Making my library compatible with unicode, in Ubuntu

**Lucide** · 04-09-2018

Hi :), first post

Some years ago I wrote a text-based graphic library, which worked similarly to Scratch, but with 2d arrays of integers as sprites, one character per cell.
I used integers instead of chars because I knew I would soon or later add compatibility for unicode, so here I am now, three years later.

Some days ago I studied the topic online (mostly here, here, there and of course stack overflow), and I came out with this:

utf-32 encoding is the best option for me, as I treat characters matrices like bitmap images (multi byte encodings would be just painful and unnecessary)
Using utf-32 means using wide char variables, which are treated with the wchar version of any basic string based function (in/out included)
The stdout stream has to be oriented in wide char mode, and the orientation is set at the time the first print is made, and practically can't be modified after
Once oriented, stdout can't be correctly used to print with classic, non wchar functions

If everything above is correct, here's my considerations:

At the time, I thought about a quick n' dirt, temporary, solution to show some non-ascii characters: using nine negative values (from -1 to -9) to eventually launch one of nine printf("..") functions under a switch(). That's because when hardcoded (es printf("☃")), printf seems to handle correctly non ascii chars, someway. I really can't explain this.
If I can, I would really prefer to not change stdout's orientation (see point 1.)

So here's the questions:

Why printf() prints non ascii characters in a narrow-oriented stdout?
Can I print wide chars while maintaining the stream narrow? (it's a library, the user would get mad to print every time with wchar functions, even just to debug)
I provided some context, what you experts would use in this situation?
Does it take more time to print wide characters? can it be problematic?

*phew*
Thank you!!
Lucide

**Salem** · 04-09-2018

Well on my Ubuntu machine, wide characters are encoded in UTF-8 when assigned to char arrays.

Code:

$ cat foo.c
#include <stdio.h>
#include <string.h>
int main ( ) {
    char buff[] = "☃";
    printf("%s\n",buff);
    printf("%zd\n",strlen(buff));
}
$ gcc foo.c
$ ./a.out 
☃
3
$ ./a.out | hd
00000000  e2 98 83 0a 33 0a                                 |....3.|
00000006

Whereas this does something different.

Code:

#include <stdio.h>
#include <string.h>
#include <wchar.h>
int main ( ) {
    wchar_t buff[] = L"☃";
    printf("%S\n",buff);
    printf("%zd\n",wcslen(buff));
}

> Why printf() prints non ascii characters in a narrow-oriented stdout?
Presumably because you used a narrow char, and the compiler automatically converted it all to utf-8.

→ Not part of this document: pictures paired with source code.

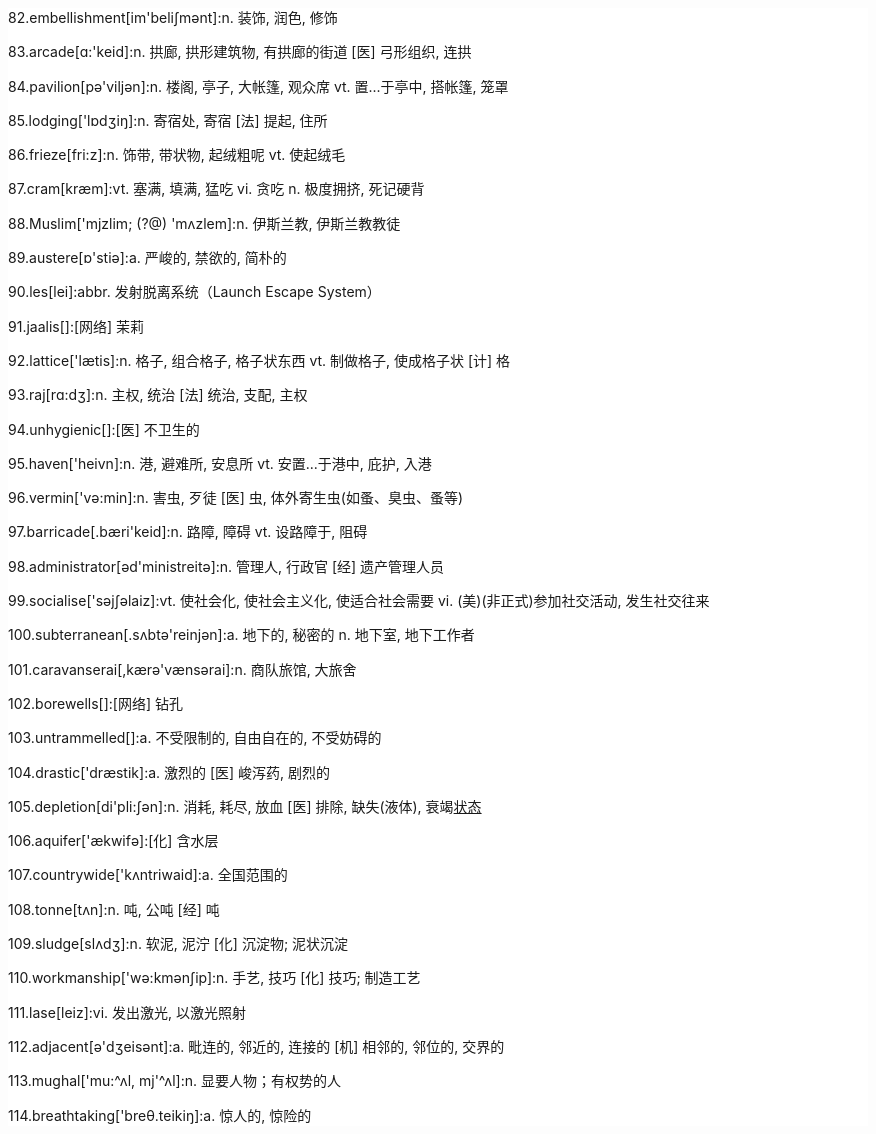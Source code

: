 82.embellishment[im'beliʃmәnt]:n. 装饰, 润色, 修饰 

83.arcade[ɑ:'keid]:n. 拱廊, 拱形建筑物, 有拱廊的街道 [医] 弓形组织, 连拱 

84.pavilion[pә'viljәn]:n. 楼阁, 亭子, 大帐篷, 观众席 vt. 置...于亭中, 搭帐篷, 笼罩 

85.lodging['lɒdʒiŋ]:n. 寄宿处, 寄宿 [法] 提起, 住所 

86.frieze[fri:z]:n. 饰带, 带状物, 起绒粗呢 vt. 使起绒毛 

87.cram[kræm]:vt. 塞满, 填满, 猛吃 vi. 贪吃 n. 极度拥挤, 死记硬背 

88.Muslim['mjzlim; (?@) 'mʌzlem]:n. 伊斯兰教, 伊斯兰教教徒 

89.austere[ɒ'stiә]:a. 严峻的, 禁欲的, 简朴的 

90.les[lei]:abbr. 发射脱离系统（Launch Escape System） 

91.jaalis[]:[网络] 茉莉 

92.lattice['lætis]:n. 格子, 组合格子, 格子状东西 vt. 制做格子, 使成格子状 [计] 格 

93.raj[rɑ:dʒ]:n. 主权, 统治 [法] 统治, 支配, 主权 

94.unhygienic[]:[医] 不卫生的 

95.haven['heivn]:n. 港, 避难所, 安息所 vt. 安置...于港中, 庇护, 入港 

96.vermin['vә:min]:n. 害虫, 歹徒 [医] 虫, 体外寄生虫(如蚤、臭虫、蚤等) 

97.barricade[.bæri'keid]:n. 路障, 障碍 vt. 设路障于, 阻碍 

98.administrator[әd'ministreitә]:n. 管理人, 行政官 [经] 遗产管理人员 

99.socialise['sәjʃәlaiz]:vt. 使社会化, 使社会主义化, 使适合社会需要 vi. (美)(非正式)参加社交活动, 发生社交往来 

100.subterranean[.sʌbtә'reinjәn]:a. 地下的, 秘密的 n. 地下室, 地下工作者 

101.caravanserai[,kærә'vænsәrai]:n. 商队旅馆, 大旅舍 

102.borewells[]:[网络] 钻孔 

103.untrammelled[]:a. 不受限制的, 自由自在的, 不受妨碍的 

104.drastic['dræstik]:a. 激烈的 [医] 峻泻药, 剧烈的 

105.depletion[di'pli:ʃәn]:n. 消耗, 耗尽, 放血 [医] 排除, 缺失(液体), 衰竭[状态](由于缺液) 

106.aquifer['ækwifә]:[化] 含水层 

107.countrywide['kʌntriwaid]:a. 全国范围的 

108.tonne[tʌn]:n. 吨, 公吨 [经] 吨 

109.sludge[slʌdʒ]:n. 软泥, 泥泞 [化] 沉淀物; 泥状沉淀 

110.workmanship['wә:kmәnʃip]:n. 手艺, 技巧 [化] 技巧; 制造工艺 

111.lase[leiz]:vi. 发出激光, 以激光照射 

112.adjacent[ә'dʒeisәnt]:a. 毗连的, 邻近的, 连接的 [机] 相邻的, 邻位的, 交界的 

113.mughal['mu:^ʌl, mj'^ʌl]:n. 显要人物；有权势的人 

114.breathtaking['breθ.teikiŋ]:a. 惊人的, 惊险的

> Does it take more time to print wide characters? can it be problematic?
I/O is always relatively inefficient in time, so why worry about it.
Also, you're at the mercy of
- the quality of the std library implementation
- the extent of wide character support (either at a basic level of wide characters at all, or whether specific glyphs have been defined) in whatever terminal/console you end up using.

**john.c** · 04-09-2018

Technically you should be saying "%zu" instead of "%zd". Otherwise the very first time you encounter a string over 9.2 quadrillion characters long, BANG!

**Lucide** · 04-10-2018

Damn, it's even more complicated than I thought, but a lot more things makes sense, thank you!

Ok, so I can print non ascii in a narrow stream, but comprehensibly only if they're represented with a narrow (groups of one byte) encoding, like, as you said, utf-8.
Alright, this is the way I want to follow, I'll need to write:

a struct or preferably a 4byte variable to store my utf-8-or-else chars
a utf-8-or-else text stream interpreter, for both stdin and text files, to recognize bytes that are part of a sequence

In this article are shown three ways to work with non ascii characters:

You are free to choose a string encoding for internal use in your program. The choice pretty much boils down to either UTF-8, wide (4-byte) characters, or multibyte. Each has its advantages and disadvantages:

UTF-8
- Pro: compatible with all existing strings and most existing code
- Pro: takes less space
- Pro: widely used as an interchange format (e.g. in XML)
- Con: more complex processing, O(n) string indexing
Wide characters
- Pro: easy to process
- Con: wastes space
- Pro/Con: although you can use the syntaxL"Hello, world."to easily include wide-character strings in C programs, the size of wide characters is not consistent across platforms (some incorrectly use 2-byte wide characters)
- Con: should not be used for output, since spurious zero bytes and other low-ASCII characters with common meanings (such as '/' and '\n') will likely be sprinkled throughout the data.
Multibyte
- Pro: no conversions ever needed on input and output
- Pro: built-in C library support
- Pro: provides the widest possible internationalization, since in rare cases conversion between local encodings and Unicode does not work well
- Con: strings are opaque
- Con: perpetuates incompatibilities. For example, there are three major encodings for Russian. If one Russian sends data to another through your program, the recipient will not be able to read the message if his or her computer is configured for a different Russian encoding. But if your program always converts to UTF-8, the text is effectively normalized so that it will be widely legible (especially in the future) no matter what encoding it started in.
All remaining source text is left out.